*** Block opens ***
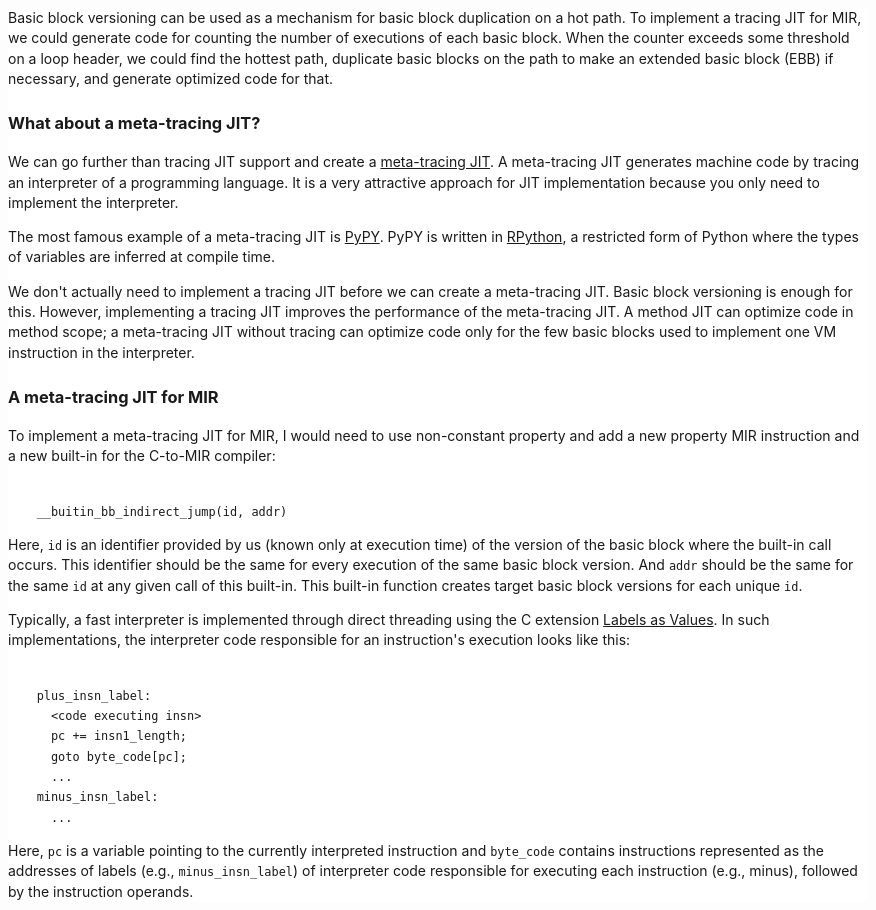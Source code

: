 Basic block versioning can be used as a mechanism for basic block duplication on a hot path. To implement a tracing JIT for MIR, we could generate code for counting the number of executions of each basic block. When the counter exceeds some threshold on a loop header, we could find the hottest path, duplicate basic blocks on the path to make an extended basic block (EBB) if necessary, and generate optimized code for that.

### What about a meta-tracing JIT?

We can go further than tracing JIT support and create a [meta-tracing JIT](https://tratt.net/laurie/research/pubs/html/bolz_tratt__the_impact_of_metatracing_on_vm_design_and_implementation/). A meta-tracing JIT generates machine code by tracing an interpreter of a programming language. It is a very attractive approach for JIT implementation because you only need to implement the interpreter.

The most famous example of a meta-tracing JIT is [PyPY](https://www.pypy.org/). PyPY is written in [RPython](https://rpython.readthedocs.io/en/latest/), a restricted form of Python where the types of variables are inferred at compile time.

We don't actually need to implement a tracing JIT before we can create a meta-tracing JIT. Basic block versioning is enough for this. However, implementing a tracing JIT improves the performance of the meta-tracing JIT. A method JIT can optimize code in method scope; a meta-tracing JIT without tracing can optimize code only for the few basic blocks used to implement one VM instruction in the interpreter.

### A meta-tracing JIT for MIR

To implement a meta-tracing JIT for MIR, I would need to use non-constant property and add a new property MIR instruction and a new built-in for the C-to-MIR compiler:
```

    __buitin_bb_indirect_jump(id, addr)

```

Here, `id` is an identifier provided by us (known only at execution time) of the version of the basic block where the built-in call occurs. This identifier should be the same for every execution of the same basic block version. And `addr` should be the same for the same `id` at any given call of this built-in. This built-in function creates target basic block versions for each unique `id`.

Typically, a fast interpreter is implemented through direct threading using the C extension [Labels as Values](https://gcc.gnu.org/onlinedocs/gcc/Labels-as-Values.html). In such implementations, the interpreter code responsible for an instruction's execution looks like this:
```

    plus_insn_label:
      <code executing insn>
      pc += insn1_length;
      goto byte_code[pc];
      ...
    minus_insn_label:
      ...

```

Here, `pc` is a variable pointing to the currently interpreted instruction and `byte_code` contains instructions represented as the addresses of labels (e.g., `minus_insn_label`) of interpreter code responsible for executing each instruction (e.g., minus), followed by the instruction operands.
*** Block closes ***
### Task item
Transcribe the listing above exactly, leaving every picture out.

### Result
Source code

: Basic block versioning can be used as a mechanism for basic block duplication on a hot path. To implement a tracing JIT for MIR, we could generate code for counting the number of executions of each basic block. When the counter exceeds some threshold on a loop header, we could find the hottest path, duplicate basic blocks on the path to make an extended basic block (EBB) if necessary, and generate optimized code for that.

### What about a meta-tracing JIT?

We can go further than tracing JIT support and create a [meta-tracing JIT](https://tratt.net/laurie/research/pubs/html/bolz_tratt__the_impact_of_metatracing_on_vm_design_and_implementation/). A meta-tracing JIT generates machine code by tracing an interpreter of a programming language. It is a very attractive approach for JIT implementation because you only need to implement the interpreter.

The most famous example of a meta-tracing JIT is [PyPY](https://www.pypy.org/). PyPY is written in [RPython](https://rpython.readthedocs.io/en/latest/), a restricted form of Python where the types of variables are inferred at compile time.

We don't actually need to implement a tracing JIT before we can create a meta-tracing JIT. Basic block versioning is enough for this. However, implementing a tracing JIT improves the performance of the meta-tracing JIT. A method JIT can optimize code in method scope; a meta-tracing JIT without tracing can optimize code only for the few basic blocks used to implement one VM instruction in the interpreter.

### A meta-tracing JIT for MIR

To implement a meta-tracing JIT for MIR, I would need to use non-constant property and add a new property MIR instruction and a new built-in for the C-to-MIR compiler:
```

    __buitin_bb_indirect_jump(id, addr)

```

Here, `id` is an identifier provided by us (known only at execution time) of the version of the basic block where the built-in call occurs. This identifier should be the same for every execution of the same basic block version. And `addr` should be the same for the same `id` at any given call of this built-in. This built-in function creates target basic block versions for each unique `id`.

Typically, a fast interpreter is implemented through direct threading using the C extension [Labels as Values](https://gcc.gnu.org/onlinedocs/gcc/Labels-as-Values.html). In such implementations, the interpreter code responsible for an instruction's execution looks like this:
```

    plus_insn_label:
      <code executing insn>
      pc += insn1_length;
      goto byte_code[pc];
      ...
    minus_insn_label:
      ...

```

Here, `pc` is a variable pointing to the currently interpreted instruction and `byte_code` contains instructions represented as the addresses of labels (e.g., `minus_insn_label`) of interpreter code responsible for executing each instruction (e.g., minus), followed by the instruction operands.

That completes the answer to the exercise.